Useful R Functions
This is a Coursera course offered by Imperial College London on Survival Analysis using R.
survival pkg commands
library(survival)
fit = survfit(Surv(fu_time, death) ~ gender)
plot(fit, xlab = "time", ylab = "survival probability")
survdiff(Surv(fu_time, death) ~ gender, rho = 0)
# define significant vars as vector
# use formula as input for coxph()
fmla <- as.formula(paste("Surv(fu_time, death) ~ ", paste(vars_sig, collapse=" + "), sep = ""))

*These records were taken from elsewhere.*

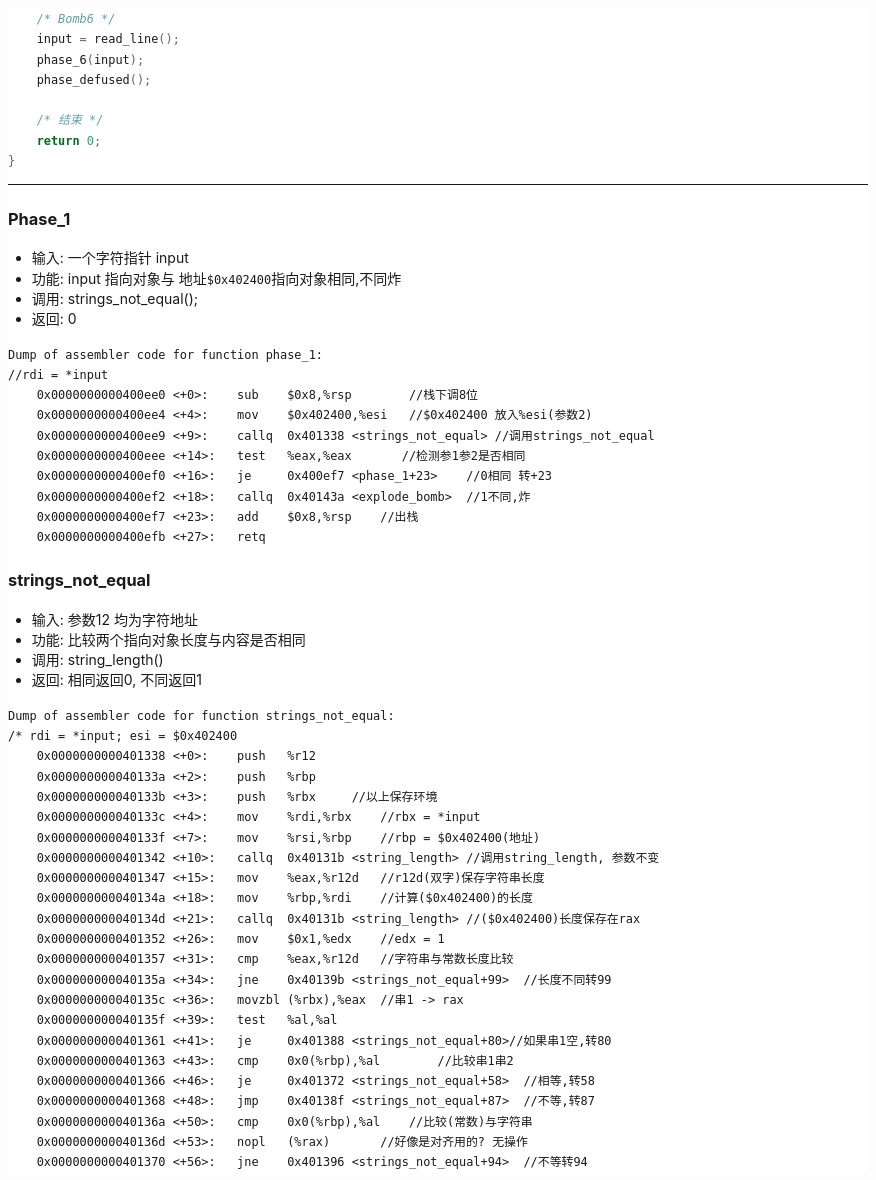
```c
    /* Bomb6 */
    input = read_line();
    phase_6(input);
    phase_defused();

    /* 结束 */
    return 0;
}
```

---

### Phase_1

- 输入: 一个字符指针 input
- 功能: input 指向对象与 地址`$0x402400`指向对象相同,不同炸
- 调用: strings_not_equal();  
- 返回: 0

```
Dump of assembler code for function phase_1:
//rdi = *input
    0x0000000000400ee0 <+0>:	sub    $0x8,%rsp        //栈下调8位
    0x0000000000400ee4 <+4>:	mov    $0x402400,%esi   //$0x402400 放入%esi(参数2)
    0x0000000000400ee9 <+9>:	callq  0x401338 <strings_not_equal> //调用strings_not_equal
    0x0000000000400eee <+14>:	test   %eax,%eax       //检测参1参2是否相同
    0x0000000000400ef0 <+16>:	je     0x400ef7 <phase_1+23>    //0相同 转+23
    0x0000000000400ef2 <+18>:	callq  0x40143a <explode_bomb>  //1不同,炸
    0x0000000000400ef7 <+23>:	add    $0x8,%rsp    //出栈
    0x0000000000400efb <+27>:	retq 

```



### strings_not_equal

- 输入: 参数12 均为字符地址
- 功能: 比较两个指向对象长度与内容是否相同
- 调用: string_length()
- 返回: 相同返回0, 不同返回1

```
Dump of assembler code for function strings_not_equal:
/* rdi = *input; esi = $0x402400
    0x0000000000401338 <+0>:	push   %r12
    0x000000000040133a <+2>:	push   %rbp
    0x000000000040133b <+3>:	push   %rbx     //以上保存环境
    0x000000000040133c <+4>:	mov    %rdi,%rbx    //rbx = *input
    0x000000000040133f <+7>:	mov    %rsi,%rbp    //rbp = $0x402400(地址)
    0x0000000000401342 <+10>:	callq  0x40131b <string_length> //调用string_length, 参数不变
    0x0000000000401347 <+15>:	mov    %eax,%r12d   //r12d(双字)保存字符串长度
    0x000000000040134a <+18>:	mov    %rbp,%rdi    //计算($0x402400)的长度
    0x000000000040134d <+21>:	callq  0x40131b <string_length> //($0x402400)长度保存在rax
    0x0000000000401352 <+26>:	mov    $0x1,%edx    //edx = 1
    0x0000000000401357 <+31>:	cmp    %eax,%r12d   //字符串与常数长度比较
    0x000000000040135a <+34>:	jne    0x40139b <strings_not_equal+99>  //长度不同转99
    0x000000000040135c <+36>:	movzbl (%rbx),%eax  //串1 -> rax
    0x000000000040135f <+39>:	test   %al,%al
    0x0000000000401361 <+41>:	je     0x401388 <strings_not_equal+80>//如果串1空,转80
    0x0000000000401363 <+43>:	cmp    0x0(%rbp),%al        //比较串1串2
    0x0000000000401366 <+46>:	je     0x401372 <strings_not_equal+58>  //相等,转58
    0x0000000000401368 <+48>:	jmp    0x40138f <strings_not_equal+87>  //不等,转87
    0x000000000040136a <+50>:	cmp    0x0(%rbp),%al    //比较(常数)与字符串
    0x000000000040136d <+53>:	nopl   (%rax)       //好像是对齐用的? 无操作
    0x0000000000401370 <+56>:	jne    0x401396 <strings_not_equal+94>  //不等转94
```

cox_vars_sig <- coxph(fmla, data = g2)
summary(cox_vars_sig)
survminer pkg commands
- pretty graphs for KM plots and residual plots
library(survminer)
fit = coxph(...)
zph = cox.zph(fit, transform = "km")
plot(zph)
OR
ggcoxzph(zph) # time transformed Schoenfeld residuals (PH assumption)
# influential data points
ggcoxdiagnostics(fit, type = "dfbeta", linear.prediction = FALSE, ggtheme = theme_bw())
# residual vs covariates
ggcoxdiagnostics(fit, type = "deviance", linear.prediction = FALSE, ggtheme = theme_bw())
# Martingale residuals (linear relationship btw continuous vars and outcome)
ggcoxfunctional(Surv(fu_time, death) ~ age + log(age) + sqrt(age), data = g)